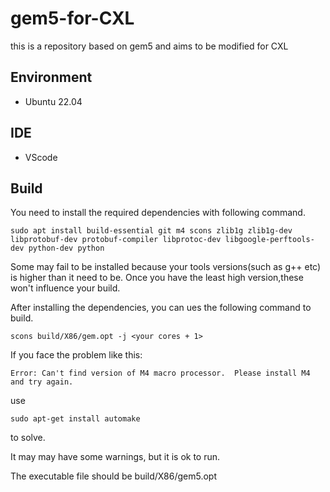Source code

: # gem5-for-CXL
this is a repository based on gem5 and aims to be modified for CXL

## Environment

+ Ubuntu 22.04



## IDE

+ VScode



## Build

You need to install the required dependencies with following command.

```
sudo apt install build-essential git m4 scons zlib1g zlib1g-dev libprotobuf-dev protobuf-compiler libprotoc-dev libgoogle-perftools-dev python-dev python
```

Some may fail to be installed because your tools versions(such as g++ etc) is higher than it need to be. Once you have the least high version,these won't influence your build.



After installing the dependencies, you can ues the following command to build.

```
scons build/X86/gem.opt -j <your cores + 1>
```



If you face the problem like this:

```
Error: Can't find version of M4 macro processor.  Please install M4 and try again.
```

use

```
sudo apt-get install automake
```

to solve.



It may may have some warnings, but it is ok to run.



The executable file should be build/X86/gem5.opt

====

- Work to be completed: Set down the data above word for word, leaving every picture out.

- Result of the exercise:
Source code

: # gem5-for-CXL
this is a repository based on gem5 and aims to be modified for CXL

## Environment

+ Ubuntu 22.04



## IDE

+ VScode



## Build

You need to install the required dependencies with following command.

```
sudo apt install build-essential git m4 scons zlib1g zlib1g-dev libprotobuf-dev protobuf-compiler libprotoc-dev libgoogle-perftools-dev python-dev python
```

Some may fail to be installed because your tools versions(such as g++ etc) is higher than it need to be. Once you have the least high version,these won't influence your build.



After installing the dependencies, you can ues the following command to build.

```
scons build/X86/gem.opt -j <your cores + 1>
```



If you face the problem like this:

```
Error: Can't find version of M4 macro processor.  Please install M4 and try again.
```

use

```
sudo apt-get install automake
```

to solve.



It may may have some warnings, but it is ok to run.



The executable file should be build/X86/gem5.opt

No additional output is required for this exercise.